轉運司衙門長官廳里,楊告道:「都漕,昨日方偕送來南路各州查帳的書狀,除了一些小意外,並無大的情弊。北路各州也一般,沒有我們先前想的大量偷逃稅算的事情。」
徐平點了點頭,最近他也想明白了,其實是自己把事情想得過於嚴重了。州縣的官員把地方豪強吃得死死的,而他們都是流官,按照迴避法在本地既無產業,也沒有要緊的親眷,怎麼可能發生大規模逃稅的事情。收上來的稅直接影響到他們的施政能力,影響到他們的政績考評,沒有借這個機會大規模地壓迫本地大戶已經是難得,更多還是因為他們自己對新的政策也還不熟悉。等到下年,不是怕民戶逃稅,而是要防官員藉機加稅。
說到底,這個年代民間的力量在官方面前不值一提,只要沒有官員抵制,新的政策就不會遇到激烈的反抗。而且徐平的新政也比較緩和,只是逼各地的大戶把藏匿的銅錢拿出來,放到錢莊裡而已,並不會少了他們的。既沒有把人逼得傾家蕩產,也沒有讓京西路民不聊生,別說是跟後來的王安石變法比,就是跟歷次的茶鹽法改革比都異常溫柔。
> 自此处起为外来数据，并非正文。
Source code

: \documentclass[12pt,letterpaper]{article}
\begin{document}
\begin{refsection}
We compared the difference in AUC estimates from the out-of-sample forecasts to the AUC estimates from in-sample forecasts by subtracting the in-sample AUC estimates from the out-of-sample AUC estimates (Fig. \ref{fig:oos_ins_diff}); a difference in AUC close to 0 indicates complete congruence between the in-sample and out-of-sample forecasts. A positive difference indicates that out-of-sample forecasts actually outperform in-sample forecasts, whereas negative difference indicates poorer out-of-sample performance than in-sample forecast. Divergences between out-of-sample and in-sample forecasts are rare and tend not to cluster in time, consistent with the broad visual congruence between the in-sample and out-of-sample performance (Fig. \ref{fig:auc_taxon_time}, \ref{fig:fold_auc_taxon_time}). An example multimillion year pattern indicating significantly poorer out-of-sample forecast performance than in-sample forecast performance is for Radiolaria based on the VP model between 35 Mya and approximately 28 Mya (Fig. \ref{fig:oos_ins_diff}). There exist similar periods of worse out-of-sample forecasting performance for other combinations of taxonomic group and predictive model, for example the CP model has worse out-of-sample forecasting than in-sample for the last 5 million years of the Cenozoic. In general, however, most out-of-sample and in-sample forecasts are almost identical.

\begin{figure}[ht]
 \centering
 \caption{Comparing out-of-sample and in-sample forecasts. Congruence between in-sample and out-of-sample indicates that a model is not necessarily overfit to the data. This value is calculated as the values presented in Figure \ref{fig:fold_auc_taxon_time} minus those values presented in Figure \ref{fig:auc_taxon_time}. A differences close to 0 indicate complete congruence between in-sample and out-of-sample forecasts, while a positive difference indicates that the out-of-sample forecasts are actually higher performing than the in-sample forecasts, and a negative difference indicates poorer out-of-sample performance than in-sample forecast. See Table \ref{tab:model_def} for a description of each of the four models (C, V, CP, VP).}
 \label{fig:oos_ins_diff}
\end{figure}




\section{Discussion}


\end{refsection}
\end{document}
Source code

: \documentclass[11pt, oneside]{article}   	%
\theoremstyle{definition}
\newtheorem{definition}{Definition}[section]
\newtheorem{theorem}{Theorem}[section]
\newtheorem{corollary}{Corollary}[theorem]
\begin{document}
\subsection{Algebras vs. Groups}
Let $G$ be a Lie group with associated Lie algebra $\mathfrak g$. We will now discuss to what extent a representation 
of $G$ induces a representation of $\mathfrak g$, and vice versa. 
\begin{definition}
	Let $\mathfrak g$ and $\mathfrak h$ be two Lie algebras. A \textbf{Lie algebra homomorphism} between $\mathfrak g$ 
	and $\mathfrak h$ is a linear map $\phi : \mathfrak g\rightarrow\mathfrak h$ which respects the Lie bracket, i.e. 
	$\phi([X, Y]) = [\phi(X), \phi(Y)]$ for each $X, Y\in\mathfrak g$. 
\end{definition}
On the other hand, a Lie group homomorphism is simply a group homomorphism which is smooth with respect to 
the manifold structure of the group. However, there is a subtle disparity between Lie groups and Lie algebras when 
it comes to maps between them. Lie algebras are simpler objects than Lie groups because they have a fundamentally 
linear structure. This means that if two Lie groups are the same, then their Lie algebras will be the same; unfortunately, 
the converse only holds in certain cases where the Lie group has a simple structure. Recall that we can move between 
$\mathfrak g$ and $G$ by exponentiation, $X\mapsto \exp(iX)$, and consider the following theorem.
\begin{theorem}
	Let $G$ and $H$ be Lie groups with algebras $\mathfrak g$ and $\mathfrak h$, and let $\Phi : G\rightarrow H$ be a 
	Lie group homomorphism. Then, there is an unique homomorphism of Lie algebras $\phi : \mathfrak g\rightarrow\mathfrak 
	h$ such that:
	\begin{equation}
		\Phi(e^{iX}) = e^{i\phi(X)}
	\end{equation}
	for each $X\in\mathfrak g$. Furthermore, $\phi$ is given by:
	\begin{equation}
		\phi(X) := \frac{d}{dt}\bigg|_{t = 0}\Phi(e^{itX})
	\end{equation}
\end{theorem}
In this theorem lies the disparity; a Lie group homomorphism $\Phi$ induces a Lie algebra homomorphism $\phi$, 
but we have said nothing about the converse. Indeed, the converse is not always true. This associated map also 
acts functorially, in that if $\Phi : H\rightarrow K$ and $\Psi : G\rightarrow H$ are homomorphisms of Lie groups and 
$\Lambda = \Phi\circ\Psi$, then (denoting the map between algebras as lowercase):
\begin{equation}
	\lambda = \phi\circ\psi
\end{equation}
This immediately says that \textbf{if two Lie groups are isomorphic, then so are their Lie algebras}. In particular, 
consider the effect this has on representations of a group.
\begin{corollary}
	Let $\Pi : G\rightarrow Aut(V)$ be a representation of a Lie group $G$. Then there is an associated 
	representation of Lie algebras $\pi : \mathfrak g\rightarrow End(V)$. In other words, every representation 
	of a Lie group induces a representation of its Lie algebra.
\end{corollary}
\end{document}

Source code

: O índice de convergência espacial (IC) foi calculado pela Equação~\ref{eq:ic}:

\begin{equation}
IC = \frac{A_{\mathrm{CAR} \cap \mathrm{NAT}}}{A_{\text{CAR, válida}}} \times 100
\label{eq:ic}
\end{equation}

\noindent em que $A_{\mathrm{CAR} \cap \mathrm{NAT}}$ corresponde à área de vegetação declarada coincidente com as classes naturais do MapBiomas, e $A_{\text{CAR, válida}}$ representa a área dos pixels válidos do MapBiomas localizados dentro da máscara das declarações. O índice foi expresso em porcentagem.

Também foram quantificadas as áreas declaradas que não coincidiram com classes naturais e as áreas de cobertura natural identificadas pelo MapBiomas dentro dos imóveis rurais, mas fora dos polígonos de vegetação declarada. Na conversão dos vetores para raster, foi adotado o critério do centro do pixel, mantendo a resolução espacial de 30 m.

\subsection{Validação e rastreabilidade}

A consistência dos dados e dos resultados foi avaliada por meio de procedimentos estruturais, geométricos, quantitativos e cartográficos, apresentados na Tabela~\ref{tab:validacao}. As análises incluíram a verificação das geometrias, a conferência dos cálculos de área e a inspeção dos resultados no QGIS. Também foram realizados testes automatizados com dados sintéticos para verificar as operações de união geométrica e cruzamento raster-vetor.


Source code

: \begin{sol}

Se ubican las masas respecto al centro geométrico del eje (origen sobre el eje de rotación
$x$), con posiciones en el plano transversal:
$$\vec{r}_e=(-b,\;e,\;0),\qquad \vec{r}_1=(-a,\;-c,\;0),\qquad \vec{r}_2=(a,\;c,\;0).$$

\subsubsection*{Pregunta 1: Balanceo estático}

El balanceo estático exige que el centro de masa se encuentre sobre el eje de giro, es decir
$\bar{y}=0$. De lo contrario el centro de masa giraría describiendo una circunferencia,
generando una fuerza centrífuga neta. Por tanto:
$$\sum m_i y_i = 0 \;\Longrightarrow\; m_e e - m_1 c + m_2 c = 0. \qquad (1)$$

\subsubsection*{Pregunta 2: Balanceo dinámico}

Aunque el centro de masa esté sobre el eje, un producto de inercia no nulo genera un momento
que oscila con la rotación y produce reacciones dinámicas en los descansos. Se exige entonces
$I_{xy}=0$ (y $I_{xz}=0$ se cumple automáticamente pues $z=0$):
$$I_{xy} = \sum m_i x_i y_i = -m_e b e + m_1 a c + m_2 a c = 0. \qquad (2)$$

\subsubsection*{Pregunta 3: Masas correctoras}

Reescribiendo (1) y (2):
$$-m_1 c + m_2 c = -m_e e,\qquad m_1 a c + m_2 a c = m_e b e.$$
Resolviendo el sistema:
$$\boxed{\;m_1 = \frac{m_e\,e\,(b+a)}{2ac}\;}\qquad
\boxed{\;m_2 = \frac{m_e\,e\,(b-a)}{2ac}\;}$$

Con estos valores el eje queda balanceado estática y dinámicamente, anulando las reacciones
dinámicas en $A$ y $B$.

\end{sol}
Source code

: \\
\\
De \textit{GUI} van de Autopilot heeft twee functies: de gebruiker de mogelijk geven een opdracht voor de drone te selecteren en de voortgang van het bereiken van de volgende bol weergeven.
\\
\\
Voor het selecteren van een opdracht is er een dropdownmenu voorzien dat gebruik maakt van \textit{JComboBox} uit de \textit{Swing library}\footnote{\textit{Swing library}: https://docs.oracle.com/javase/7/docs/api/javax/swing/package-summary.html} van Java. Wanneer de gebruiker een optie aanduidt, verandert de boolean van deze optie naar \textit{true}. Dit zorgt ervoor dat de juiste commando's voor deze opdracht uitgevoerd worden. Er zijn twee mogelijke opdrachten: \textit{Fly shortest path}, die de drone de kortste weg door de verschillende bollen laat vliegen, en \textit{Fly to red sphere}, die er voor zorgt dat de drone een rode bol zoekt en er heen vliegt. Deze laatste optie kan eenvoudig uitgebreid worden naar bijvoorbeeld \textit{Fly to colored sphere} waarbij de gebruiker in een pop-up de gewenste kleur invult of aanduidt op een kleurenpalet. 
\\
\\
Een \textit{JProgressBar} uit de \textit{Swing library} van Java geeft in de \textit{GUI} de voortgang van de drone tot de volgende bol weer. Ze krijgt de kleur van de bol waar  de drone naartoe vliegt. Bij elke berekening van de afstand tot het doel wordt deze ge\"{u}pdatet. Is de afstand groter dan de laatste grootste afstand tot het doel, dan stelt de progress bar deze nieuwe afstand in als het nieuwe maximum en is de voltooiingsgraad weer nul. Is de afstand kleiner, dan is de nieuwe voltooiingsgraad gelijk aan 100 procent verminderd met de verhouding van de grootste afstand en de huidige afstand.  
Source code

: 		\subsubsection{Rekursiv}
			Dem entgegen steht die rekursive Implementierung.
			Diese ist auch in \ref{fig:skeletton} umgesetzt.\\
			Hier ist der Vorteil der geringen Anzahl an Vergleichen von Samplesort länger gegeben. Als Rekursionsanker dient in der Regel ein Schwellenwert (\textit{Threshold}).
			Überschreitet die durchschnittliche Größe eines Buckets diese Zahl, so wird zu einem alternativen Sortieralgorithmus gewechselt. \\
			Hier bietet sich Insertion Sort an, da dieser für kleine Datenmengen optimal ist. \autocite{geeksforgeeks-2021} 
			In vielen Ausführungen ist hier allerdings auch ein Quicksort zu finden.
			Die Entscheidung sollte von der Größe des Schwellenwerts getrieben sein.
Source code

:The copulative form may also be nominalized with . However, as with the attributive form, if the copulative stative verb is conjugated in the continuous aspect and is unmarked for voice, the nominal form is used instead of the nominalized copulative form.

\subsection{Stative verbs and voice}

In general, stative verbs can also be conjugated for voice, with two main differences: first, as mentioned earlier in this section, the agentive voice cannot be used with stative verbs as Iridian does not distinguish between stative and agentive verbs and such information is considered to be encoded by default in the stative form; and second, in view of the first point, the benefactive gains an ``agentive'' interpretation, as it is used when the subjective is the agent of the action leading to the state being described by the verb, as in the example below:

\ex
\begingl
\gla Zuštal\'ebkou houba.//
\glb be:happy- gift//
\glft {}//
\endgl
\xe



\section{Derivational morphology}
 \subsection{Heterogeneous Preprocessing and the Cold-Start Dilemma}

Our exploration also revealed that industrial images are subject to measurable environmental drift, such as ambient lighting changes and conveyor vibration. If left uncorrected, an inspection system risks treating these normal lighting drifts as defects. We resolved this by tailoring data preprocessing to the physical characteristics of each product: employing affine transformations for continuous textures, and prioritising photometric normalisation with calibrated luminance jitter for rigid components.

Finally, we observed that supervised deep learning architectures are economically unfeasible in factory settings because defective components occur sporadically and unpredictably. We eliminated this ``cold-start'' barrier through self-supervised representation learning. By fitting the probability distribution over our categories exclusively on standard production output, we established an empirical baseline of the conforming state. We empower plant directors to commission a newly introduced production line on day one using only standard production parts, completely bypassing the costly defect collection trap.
最重要的,此次改革沒有影響到官員的利益,還讓他們在地方施政的能力增強了。這個年代勢力最大的階層就是各級官員,其他勢力可以忽略不計。
惟一的例外就是河南府,這裡地位特殊,相對轉運使司半獨立,城裡致仕和閒居的官員眾多,鄉間有大量依附於皇陵的民戶,與外州比就不那麼老實了。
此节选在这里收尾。